Overwhelmed Health Service Broken, Lead Medic Says

Northern Ireland’s health care is broken and the hospital waiting list crisis is beyond repair, medical leaders warn.

In a tough interview, the head of the British Medical Association (BMA) in Northern Ireland gave his most damning assessment of the state of health services in the region.

Dr. Tom Black said the situation has become so serious that doctors now have an obligation to be open and frank with the public about their concerns.

“Northern Ireland’s NHS is down, that’s a big statement and we’ve never talked about it before, but we’re doing it today,” he said.

“As doctors, we have a professional responsibility not to scare people, but we also have a responsibility to be honest, which is why we have decided to speak up now.

“We have an obligation not to sit here and say that everything will be fine when it is not.

“The only thing that could be worse than no service is an imaginary service, and that’s what we have at the moment.

“At least when you tell people there are no services, they can go elsewhere, but when you pretend to provide a service, people keep thinking they will get the help they need.”

Among the many failures that threaten the safety of patients on a daily basis, which were noted by Dr. Black, are the following:

• Suicidal patients are cared for by family members at home due to lack of hospital beds.

• GPs struggle to get ambulances for patients with acute and potentially fatal illnesses.

• One hospital consultant is on call for 48 consecutive hours as the only doctor working in their specialty.

• Several GPs are getting ready to hand over contracts to health officials.

• Patients waiting for a cancer diagnosis for more than six months

• 15% of consultant vacancies in Northern Ireland are not filled.

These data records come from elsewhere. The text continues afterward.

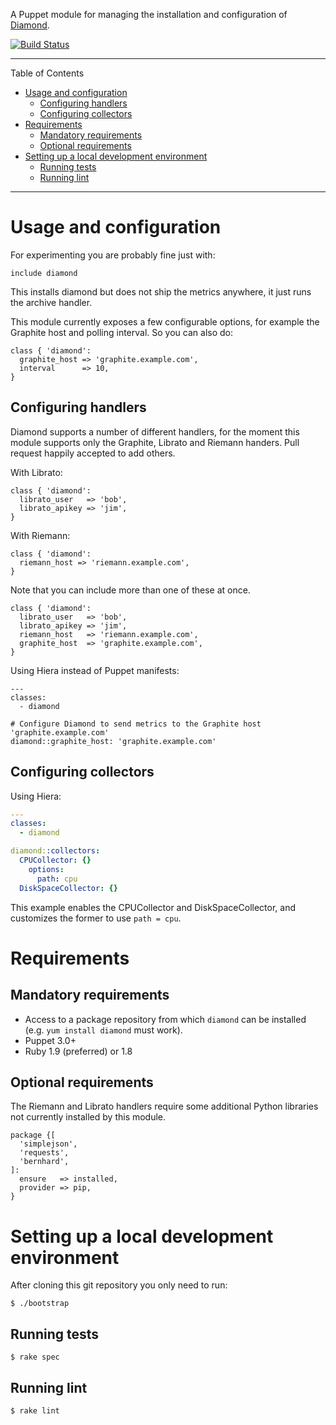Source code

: A Puppet module for managing the installation and configuration of [Diamond](https://github.com/BrightcoveOS/Diamond).

[![Build Status](https://travis-ci.org/miguno/puppet-diamond.png?branch=master)](https://travis-ci.org/miguno/puppet-diamond)

---

Table of Contents

* <a href="#usage">Usage and configuration</a>
    * <a href="#handlers">Configuring handlers</a>
    * <a href="#collectors">Configuring collectors</a>
* <a href="#requirements">Requirements</a>
    * <a href="#mandatory-reqs">Mandatory requirements</a>
    * <a href="#optional-reqs">Optional requirements</a>
* <a href="#development-enviroment">Setting up a local development environment</a>
    * <a href="#tests">Running tests</a>
    * <a href="#lint">Running lint</a>

---

<a name="usage"></a>

# Usage and configuration

For experimenting you are probably fine just with:

    include diamond

This installs diamond but does not ship the metrics anywhere, it just runs the archive handler.

This module currently exposes a few configurable options, for example the Graphite host and polling interval.  So you can
also do:

    class { 'diamond':
      graphite_host => 'graphite.example.com',
      interval      => 10,
    }


<a name="handlers"></a>

## Configuring handlers

Diamond supports a number of different handlers, for the moment this module supports only the Graphite, Librato and
Riemann handers.  Pull request happily accepted to add others.

With Librato:

    class { 'diamond':
      librato_user   => 'bob',
      librato_apikey => 'jim',
    }

With Riemann:

    class { 'diamond':
      riemann_host => 'riemann.example.com',
    }

Note that you can include more than one of these at once.

    class { 'diamond':
      librato_user   => 'bob',
      librato_apikey => 'jim',
      riemann_host   => 'riemann.example.com',
      graphite_host  => 'graphite.example.com',
    }

Using Hiera instead of Puppet manifests:

```
---
classes:
  - diamond

# Configure Diamond to send metrics to the Graphite host 'graphite.example.com'
diamond::graphite_host: 'graphite.example.com'
```


<a name="collectors"></a>

## Configuring collectors

Using Hiera:

```yaml
---
classes:
  - diamond

diamond::collectors:
  CPUCollector: {}
    options:
      path: cpu
  DiskSpaceCollector: {}
```

This example enables the CPUCollector and DiskSpaceCollector, and customizes the former to use `path = cpu`.


<a name="requirements"></a>

# Requirements


<a name="mandatory-reqs"></a>

## Mandatory requirements

* Access to a package repository from which `diamond` can be installed (e.g. `yum install diamond` must work).
* Puppet 3.0+
* Ruby 1.9 (preferred) or 1.8


<a name="optional-reqs"></a>

## Optional requirements

The Riemann and Librato handlers require some additional Python libraries not currently installed by this module.

    package {[
      'simplejson',
      'requests',
      'bernhard',
    ]:
      ensure   => installed,
      provider => pip,
    }


<a name="develoment-environment"></a>

# Setting up a local development environment

After cloning this git repository you only need to run:

    $ ./bootstrap


<a name="tests"></a>

## Running tests

    $ rake spec


<a name="lint"></a>

## Running lint

    $ rake lint
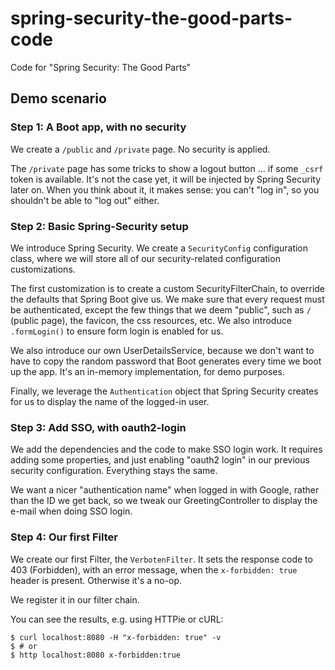 # spring-security-the-good-parts-code

Code for "Spring Security: The Good Parts"

## Demo scenario


### Step 1: A Boot app, with no security

We create a `/public` and `/private` page. No security is applied.

The `/private` page has some tricks to show a logout button ... if some `_csrf` token is available.
It's not the case yet, it will be injected by Spring Security later on. When you think about it, it
makes sense: you can't "log in", so you shouldn't be able to "log out" either.

### Step 2: Basic Spring-Security setup

We introduce Spring Security. We create a `SecurityConfig` configuration class, where we will store
all of our security-related configuration customizations.

The first customization is to create a custom SecurityFilterChain, to override the defaults that
Spring Boot give us. We make sure that every request must be authenticated, except the few things
that we deem "public", such as `/` (public page), the favicon, the css resources, etc. We also
introduce `.formLogin()` to ensure form login is enabled for us.

We also introduce our own UserDetailsService, because we don't want to have to copy the random
password that Boot generates every time we boot up the app. It's an in-memory implementation, for
demo purposes.

Finally, we leverage the `Authentication` object that Spring Security creates for us to display the
name of the logged-in user.

### Step 3: Add SSO, with oauth2-login

We add the dependencies and the code to make SSO login work. It requires adding some properties, and
just enabling "oauth2 login" in our previous security configuration. Everything stays the same.

We want a nicer "authentication name" when logged in with Google, rather than the ID we get back, so
we tweak our GreetingController to display the e-mail when doing SSO login.

### Step 4: Our first Filter

We create our first Filter, the `VerbotenFilter`. It sets the response code to 403 (Forbidden), with
an error message, when the `x-forbidden: true` header is present. Otherwise it's a no-op.

We register it in our filter chain.

You can see the results, e.g. using HTTPie or cURL:

```shell
$ curl localhost:8080 -H "x-forbidden: true" -v
$ # or
$ http localhost:8080 x-forbidden:true
```
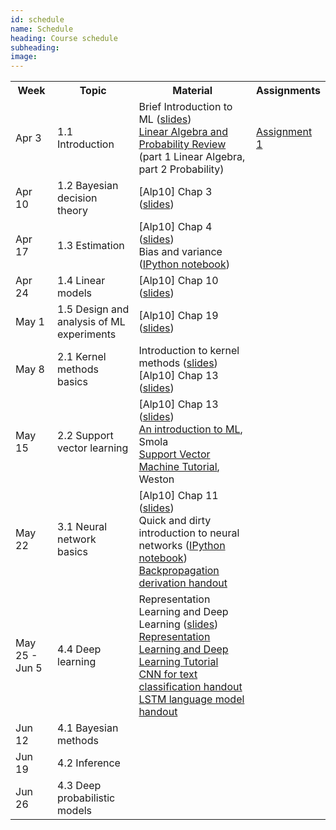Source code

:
 ```yaml
---
id: schedule
name: Schedule
heading: Course schedule
subheading: 
image: 
---
```


<table class="table table-condensed">
	<tbody>
		<tr>
			<th>Week</th>
			<th>Topic</th>
			<th>Material</th>
			<th>Assignments</th>
		</tr>
			<tr>
				<td>Apr 3</td>
				<td>1.1 Introduction</td>
				<td>
					Brief Introduction to ML (<a href= "introduction_ml.pdf">slides</a>)<br>
					<a href= "http://videolectures.net/bootcamp07_keller_bss/">Linear Algebra and Probability Review</a> (part 1 Linear Algebra, part 2 Probability)
				</td>
				<td>
				<a href= "assign1.pdf">Assignment 1</a>
				</td>
			</tr>
			<tr>
				<td>Apr 10</td>
				<td>1.2 Bayesian decision theory</td>
				<td>
					[Alp10] Chap 3 (<a href= "http://www.cmpe.boun.edu.tr/~ethem/i2ml2e/2e_v1-0/i2ml2e-chap3-v1-0.pdf">slides</a>)<br>
				</td>
				<td>
				</td>
			</tr>
			<tr>
				<td>Apr 17</td>
				<td>1.3 Estimation</td>
				<td>
					[Alp10] Chap 4 (<a href= "http://www.cmpe.boun.edu.tr/~ethem/i2ml2e/2e_v1-0/i2ml2e-chap4-v1-0.pdf">slides</a>)<br>
					Bias and variance (<a href= "http://nbviewer.ipython.org/6788818">IPython notebook</a>)<br>
				</td>
				<td>
				</td>
			</tr>
			<tr>
				<td>Apr 24</td>
				<td>1.4 Linear models</td>
				<td>
					[Alp10] Chap 10 (<a href= "http://www.cmpe.boun.edu.tr/~ethem/i2ml2e/2e_v1-0/i2ml2e-chap10-v1-0.pdf">slides</a>)<br>
				</td>
				<td>
				</td>
			</tr>
			<tr>
				<td>May 1</td>
				<td>1.5 Design and analysis of ML experiments</td>
				<td>
					[Alp10] Chap 19 (<a href= "http://www.cmpe.boun.edu.tr/~ethem/i2ml2e/2e_v1-0/i2ml2e-chap19-v1-0.pdf">slides</a>)<br>
				</td>
				<td>
				</td>
			</tr>
				<td>May 8</td>
				<td>2.1 Kernel methods basics</td>
				<td>
					Introduction to kernel methods (<a href= "https://fagonzalezo.github.io/ml-2016-2/kernels.pdf">slides</a>)<br>
					[Alp10] Chap 13 (<a href= "http://www.cmpe.boun.edu.tr/~ethem/i2ml2e/2e_v1-0/i2ml2e-chap13-v1-0.pdf">slides</a>)<br>
				</td>
				<td>
				</td>
			</tr>
			<tr>
				<td>May 15</td>
				<td>2.2 Support vector learning</td>
				<td>
					[Alp10] Chap 13 (<a href= "http://www.cmpe.boun.edu.tr/~ethem/i2ml2e/2e_v1-0/i2ml2e-chap13-v1-0.pdf">slides</a>)<br>
					<a href="http://axiom.anu.edu.au/%7Edaa/courses/GSAC6017/tekbac_4.pdf">An
						introduction to ML</a>, Smola<br>
					<a href="http://www1.cs.columbia.edu/%7Ekathy/cs4701/documents/jason_svm_tutorial.pdf">Support
						Vector Machine Tutorial</a>, Weston<br>
				</td>
				<td>
				</td>
			</tr>
			<tr>
				<td>May 22</td>
				<td>3.1 Neural network basics </td>
				<td>
					[Alp10] Chap 11 (<a href= "http://www.cmpe.boun.edu.tr/~ethem/i2ml2e/2e_v1-0/i2ml2e-chap11-v1-0.pdf">slides</a>)<br>
					Quick and dirty introduction to neural networks (<a href= "https://gist.github.com/fagonzalezo/c1f56629890dcf5670aa">IPython notebook</a>)<br>
					<a href= "backpropagation.pdf">Backpropagation derivation handout</a>
				</td>
				<td>
				</td>
			</tr>
			<tr>
				<td>
				  May 25 - Jun 5
				</td>
				<td>
				4.4 Deep learning <br>
				</td>
				<td>
					Representation Learning and Deep Learning (<a href= "https://github.com/fagonzalezo/dl_tutorial_upv/raw/gh-pages/UPV-dl.pdf">slides</a>)<br>
					<a href= "https://fagonzalezo.github.io/dl_tutorial_upv/">Representation Learning and Deep Learning Tutorial</a> <br>
					<a href= "https://github.com/fagonzalezo/dl-tau-2017-2/blob/master/Handout-CNN-sentence-classification.ipynb">CNN for text classification handout</a> <br>
					<a href= "https://github.com/fagonzalezo/dl-tau-2017-2/blob/master/Handout-LSTM-language-model.ipynb">LSTM language model handout</a> <br>
				</td>
				<td>
				</td>
			</tr>
			<tr>
				<td>Jun 12</td>
				<td>4.1 Bayesian methods</td>
				<td>
				</td>
				<td>
				</td>
			</tr>
			<tr>
				<td>Jun 19</td>
				<td>4.2 Inference</td>
				<td>
				</td>
				<td>
				</td>
			</tr>
			<tr>
				<td>Jun 26</td>
				<td>4.3 Deep probabilistic models</td>
				<td>
				</td>
				<td>
				</td>
			</tr>
			</tbody>
		</table>
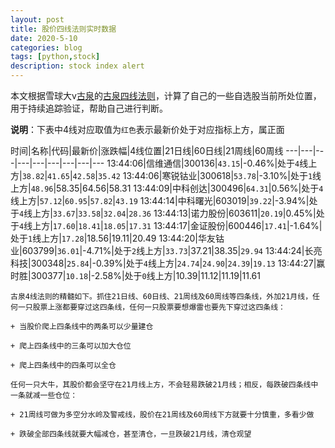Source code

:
 ```yaml
---
layout: post
title: 股价四线法则实时数据
date: 2020-5-10
categories: blog
tags: [python,stock]
description: stock index alert
---
```



本文根据雪球大v[古泉](https://xueqiu.com/u/7148646888)的[古泉四线法则](https://xueqiu.com/7148646888/130498192)，计算了自己的一些自选股当前所处位置，用于持续追踪验证，帮助自己进行判断。

**说明**：下表中4线对应取值为`红色`表示最新价处于对应指标上方，属正面

时间|名称|代码|最新价|涨跌幅|4线位置|21日线|60日线|21周线|60周线
---|---|---|---|---|---|---|---|---
13:44:06|信维通信|300136|`43.15`|-0.46%|处于`4`线上方|`38.82`|`41.65`|`42.58`|`35.42`
13:44:06|寒锐钴业|300618|`53.78`|-3.10%|处于`1`线上方|`48.96`|58.35|64.56|58.31
13:44:09|中科创达|300496|`64.31`|0.56%|处于`4`线上方|`57.12`|`60.95`|`57.82`|`43.19`
13:44:14|中科曙光|603019|`39.22`|-3.94%|处于`4`线上方|`33.67`|`33.58`|`32.04`|`28.36`
13:44:13|诺力股份|603611|`20.19`|0.45%|处于`4`线上方|`17.60`|`18.41`|`18.05`|`17.31`
13:44:17|金证股份|600446|`17.41`|-1.64%|处于`1`线上方|`17.28`|18.56|19.11|20.49
13:44:20|华友钴业|603799|`36.01`|-4.71%|处于`2`线上方|`33.73`|37.21|38.35|`29.94`
13:44:24|长亮科技|300348|`25.84`|-0.39%|处于`4`线上方|`24.74`|`24.90`|`24.39`|`19.13`
13:44:27|赢时胜|300377|`10.18`|-2.58%|处于`0`线上方|10.39|11.12|11.19|11.61

```
古泉4线法则的精髓如下。抓住21日线、60日线、21周线及60周线等四条线，外加21月线，任何一只股票上涨都要穿过这四条线，任何一只股票要想爆雷也要先下穿过这四条线：

+ 当股价爬上四条线中的两条可以少量建仓

+ 爬上四条线中的三条可以加大仓位

+ 爬上四条线中的四条可以全仓

任何一只大牛，其股价都会坚守在21月线上方，不会轻易跌破21月线；相反，每跌破四条线中一条就减一些仓位：

+ 21周线可做为多空分水岭及警戒线，股价在21周线及60周线下方就要十分慎重，多看少做

+ 跌破全部四条线就要大幅减仓，甚至清仓，一旦跌破21月线，清仓观望
```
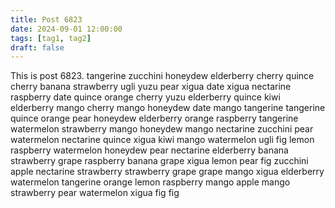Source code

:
 ```yaml
---
title: Post 6823
date: 2024-09-01 12:00:00
tags: [tag1, tag2]
draft: false
---
```

This is post 6823.
tangerine
zucchini
honeydew
elderberry
cherry
quince
cherry
banana
strawberry
ugli
yuzu
pear
xigua
date
xigua
nectarine
raspberry
date
quince
orange
cherry
yuzu
elderberry
quince
kiwi
elderberry
mango
cherry
mango
honeydew
date
mango
tangerine
tangerine
quince
orange
pear
honeydew
elderberry
orange
raspberry
tangerine
watermelon
strawberry
mango
honeydew
mango
nectarine
zucchini
pear
watermelon
nectarine
quince
xigua
kiwi
mango
watermelon
ugli
fig
lemon
raspberry
watermelon
honeydew
pear
nectarine
elderberry
banana
strawberry
grape
raspberry
banana
grape
xigua
lemon
pear
fig
zucchini
apple
nectarine
strawberry
strawberry
grape
grape
mango
xigua
elderberry
watermelon
tangerine
orange
lemon
raspberry
mango
apple
mango
strawberry
pear
watermelon
xigua
fig
fig
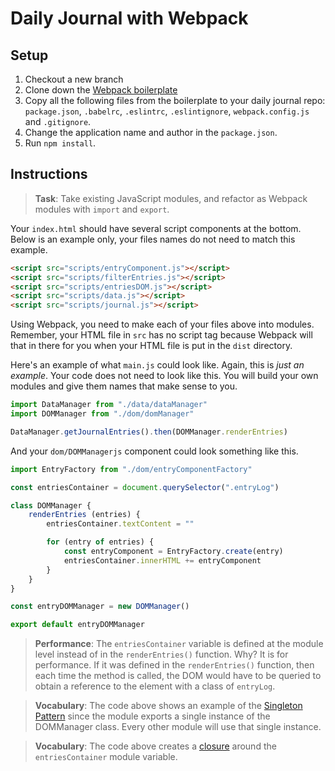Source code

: # Daily Journal with Webpack

## Setup
1. Checkout a new branch
1. Clone down the [Webpack boilerplate](https://github.com/nashville-software-school/webpack-with-json-server-boilerplate)
1. Copy all the following files from the boilerplate to your daily journal repo: `package.json`, `.babelrc`, `.eslintrc`, `.eslintignore`, `webpack.config.js` and `.gitignore`.
1. Change the application name and author in the `package.json`.
1. Run `npm install`.

## Instructions

> **Task**: Take existing JavaScript modules, and refactor as Webpack modules with `import` and `export`.

Your `index.html` should have several script components at the bottom. Below is an example only, your files names do not need to match this example.

```html
<script src="scripts/entryComponent.js"></script>
<script src="scripts/filterEntries.js"></script>
<script src="scripts/entriesDOM.js"></script>
<script src="scripts/data.js"></script>
<script src="scripts/journal.js"></script>
```

Using Webpack, you need to make each of your files above into modules. Remember, your HTML file in `src` has no script tag because Webpack will that in there for you when your HTML file is put in the `dist` directory.

Here's an example of what `main.js` could look like. Again, this is _just an example_. Your code does not need to look like this. You will build your own modules and give them names that make sense to you.

```js
import DataManager from "./data/dataManager"
import DOMManager from "./dom/domManager"

DataManager.getJournalEntries().then(DOMManager.renderEntries)
```

And your `dom/DOMManagerjs` component could look something like this.

```js
import EntryFactory from "./dom/entryComponentFactory"

const entriesContainer = document.querySelector(".entryLog")

class DOMManager {
    renderEntries (entries) {
        entriesContainer.textContent = ""

        for (entry of entries) {
            const entryComponent = EntryFactory.create(entry)
            entriesContainer.innerHTML += entryComponent
        }
    }
}

const entryDOMManager = new DOMManager()

export default entryDOMManager
```

> **Performance**: The `entriesContainer` variable is defined at the module level instead of in the `renderEntries()` function. Why? It is for performance. If it was defined in the `renderEntries()` function, then each time the method is called, the DOM would have to be queried to obtain a reference to the element with a class of `entryLog`.

> **Vocabulary**: The code above shows an example of the [Singleton Pattern](https://en.wikipedia.org/wiki/Singleton_pattern) since the module exports a single instance of the DOMManager class. Every other module will use that single instance.

> **Vocabulary**: The code above creates a [closure](https://medium.com/javascript-scene/master-the-javascript-interview-what-is-a-closure-b2f0d2152b36) around the `entriesContainer` module variable.
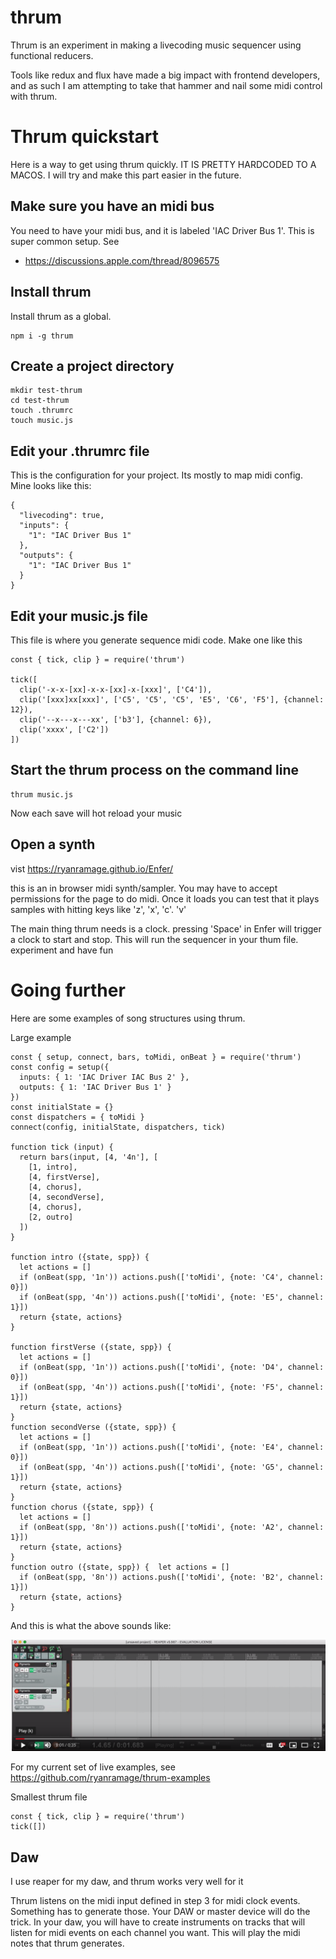 thrum
=====

Thrum is an experiment in making a livecoding music sequencer using functional reducers.

Tools like redux and flux have made a big impact with frontend developers, and as such I am attempting to take
that hammer and nail some midi control with thrum.

Thrum quickstart
=================

Here is a way to get using thrum quickly. IT IS PRETTY HARDCODED TO A MACOS. I will try and make this part easier in the future.

Make sure you have an midi bus
-------------------------------

You need to have your midi bus, and it is labeled 'IAC Driver Bus 1'. This is super common setup. See

 - https://discussions.apple.com/thread/8096575


Install thrum
----------------

Install thrum as a global.

    npm i -g thrum


Create a project directory
---------------------------

```
mkdir test-thrum
cd test-thrum
touch .thrumrc
touch music.js
```

Edit your .thrumrc file
--------------------------

This is the configuration for your project. Its mostly to map midi config. Mine looks like this:

```
{
  "livecoding": true,
  "inputs": {
    "1": "IAC Driver Bus 1"
  },
  "outputs": {
    "1": "IAC Driver Bus 1"
  }
}
```


Edit your music.js file
------------------------------

This file is where you generate sequence midi code. Make one like this

```
const { tick, clip } = require('thrum')

tick([
  clip('-x-x-[xx]-x-x-[xx]-x-[xxx]', ['C4']),
  clip('[xxx]xx[xxx]', ['C5', 'C5', 'C5', 'E5', 'C6', 'F5'], {channel: 12}),
  clip('--x---x---xx', ['b3'], {channel: 6}),
  clip('xxxx', ['C2'])
])

```


Start the thrum process on the command line
---------------------------------------------------------

    thrum music.js

Now each save will hot reload your music

Open a synth
-------------------------------------------------

vist https://ryanramage.github.io/Enfer/

this is an in browser midi synth/sampler. You may have to accept permissions for the page to do midi. Once it loads
you can test that it plays samples with hitting keys like 'z', 'x', 'c'. 'v'


The main thing thrum needs is a clock. pressing 'Space' in Enfer will trigger a clock to start and stop. This will
run the sequencer in your thum file. experiment and have fun


Going further
==============

Here are some examples of song structures using thrum.



Large example

```
const { setup, connect, bars, toMidi, onBeat } = require('thrum')
const config = setup({
  inputs: { 1: 'IAC Driver IAC Bus 2' },
  outputs: { 1: 'IAC Driver Bus 1' }
})
const initialState = {}
const dispatchers = { toMidi }
connect(config, initialState, dispatchers, tick)

function tick (input) {
  return bars(input, [4, '4n'], [
    [1, intro],
    [4, firstVerse],
    [4, chorus],
    [4, secondVerse],
    [4, chorus],
    [2, outro]
  ])
}

function intro ({state, spp}) {
  let actions = []
  if (onBeat(spp, '1n')) actions.push(['toMidi', {note: 'C4', channel: 0}])
  if (onBeat(spp, '4n')) actions.push(['toMidi', {note: 'E5', channel: 1}])
  return {state, actions}
}

function firstVerse ({state, spp}) {
  let actions = []
  if (onBeat(spp, '1n')) actions.push(['toMidi', {note: 'D4', channel: 0}])
  if (onBeat(spp, '4n')) actions.push(['toMidi', {note: 'F5', channel: 1}])
  return {state, actions}
}
function secondVerse ({state, spp}) {
  let actions = []
  if (onBeat(spp, '1n')) actions.push(['toMidi', {note: 'E4', channel: 0}])
  if (onBeat(spp, '4n')) actions.push(['toMidi', {note: 'G5', channel: 1}])
  return {state, actions}
}
function chorus ({state, spp}) {
  let actions = []
  if (onBeat(spp, '8n')) actions.push(['toMidi', {note: 'A2', channel: 1}])
  return {state, actions}
}
function outro ({state, spp}) {  let actions = []
  if (onBeat(spp, '8n')) actions.push(['toMidi', {note: 'B2', channel: 1}])
  return {state, actions}
}

```

And this is what the above sounds like:

[![Watch the video](https://raw.githubusercontent.com/ryanramage/thrum/master/preview.png)](https://youtu.be/6WRXGUzItO0)


For my current set of live examples, see https://github.com/ryanramage/thrum-examples


Smallest thrum file

```
const { tick, clip } = require('thrum')
tick([])
```

Daw
-------------------------------------------------

I use reaper for my daw, and thrum works very well for it

Thrum listens on the midi input defined in step 3 for midi clock events. Something has to generate those. Your DAW or master device will do the trick. In your daw, you will have to create instruments on tracks that will listen for midi events on each channel you want. This will play the midi notes that thrum generates.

Dr. Black continued: “We had a lot of discussions about why we think the health service is not working and it’s because the system is completely overwhelmed.

“Patients are not receiving services, the system is underfunded, there is not enough staff, there are not enough beds.

“The staff is under enormous pressure, the moral damage they endure is enormous, and by that I mean the anguish that the staff goes through because they see the harm being done to their patients and there is nothing they can do about it.

“I met with a committee of BMA consultants and asked them how we were going to fix waiting lists in hospitals and they said we couldn’t do that.

“To put it simply, there is no manpower to do it.

“The backlog is so big that we don’t believe there are enough doctors to do it, even using all the traditional queue measures.

“We know that hundreds of thousands of people are on waiting lists in hospitals, and even people with urgent and alarming referrals are not being accepted.

“Waiting lists are so long and service is so degraded that patients are harmed and some die as a result of the long wait they suffer.

“Doctors routinely ask their patients if they have health insurance when they refer them to outpatients, and health disparities will only get worse as those who can afford treatment move to private care.

“However, most of my patients cannot afford privacy.” Dr Black said in his general practice office in Londonderry that he does not know of a single patient who has recently had elective surgery without taking advantage of a cross-border health initiative.

The time-limited program was launched by Health Minister Robin Swann last June and allows Northern Ireland patients facing long delays in treatment to access private healthcare in the Republic.

Some or all of the costs are then reimbursed to the patient, but the scheme must be completed within a few weeks.

Dr Black continued: “There are huge disparities between the richest and the poorest in Northern Ireland and this situation will only get worse. When the system breaks down, people living in the most disadvantaged neighborhoods will suffer even more. For example, life expectancy for men living in the most disadvantaged areas in 2018-2020 was 74.5 years, while in the prosperous it was 81 years.

“Patients are currently waiting 12 years for a hip replacement, so that means if you are 62 years old and have been told you need a hip replacement, but you live in one of the most disadvantaged areas, you will die before you will have an operation. “.

Dr. Black also warned that GPs are struggling to keep up with demand as an increasing number of surgical departments prepare to drop their contracts, which could lead to collapse of services in some areas.

“When a clinic returns its contract and a replacement cannot be found, the patients of this operation are distributed to other clinics,” he explained.

“This creates an additional burden on the staff working in these clinics and makes it difficult for patients to book appointments.

“Eventually, staff in these operations burn out, which also threatens the closure of this practice.

“There is real concern about the domino effect of these impending closures.”

Dr Black continued: “Nothing we have ever done before will fix the NHS this time. We need to do something radically different, but it’s up to our democratically elected representatives to decide what it is.

“I’m sure we’ll be accused of entering political territory on this issue, but it’s clear that, in a duty of frankness, we must be honest with the public.” A Health Ministry spokeswoman said patients and staff in distress “need to be given hope” that the health service can be fixed. “Despite the deep-seated and well-documented challenges facing services, now is not the time to lose hope,” she said.

She said the minister has put forward a number of investment and reform-led waiting time initiatives, although Mr Swann has made it clear that budgetary and political pressures “are major hurdles.”

She continued, “However, the advice of despair is not the way forward. Although the pandemic has disrupted services and seriously exacerbated pre-existing problems, the situation can be corrected in time and with the collective will.”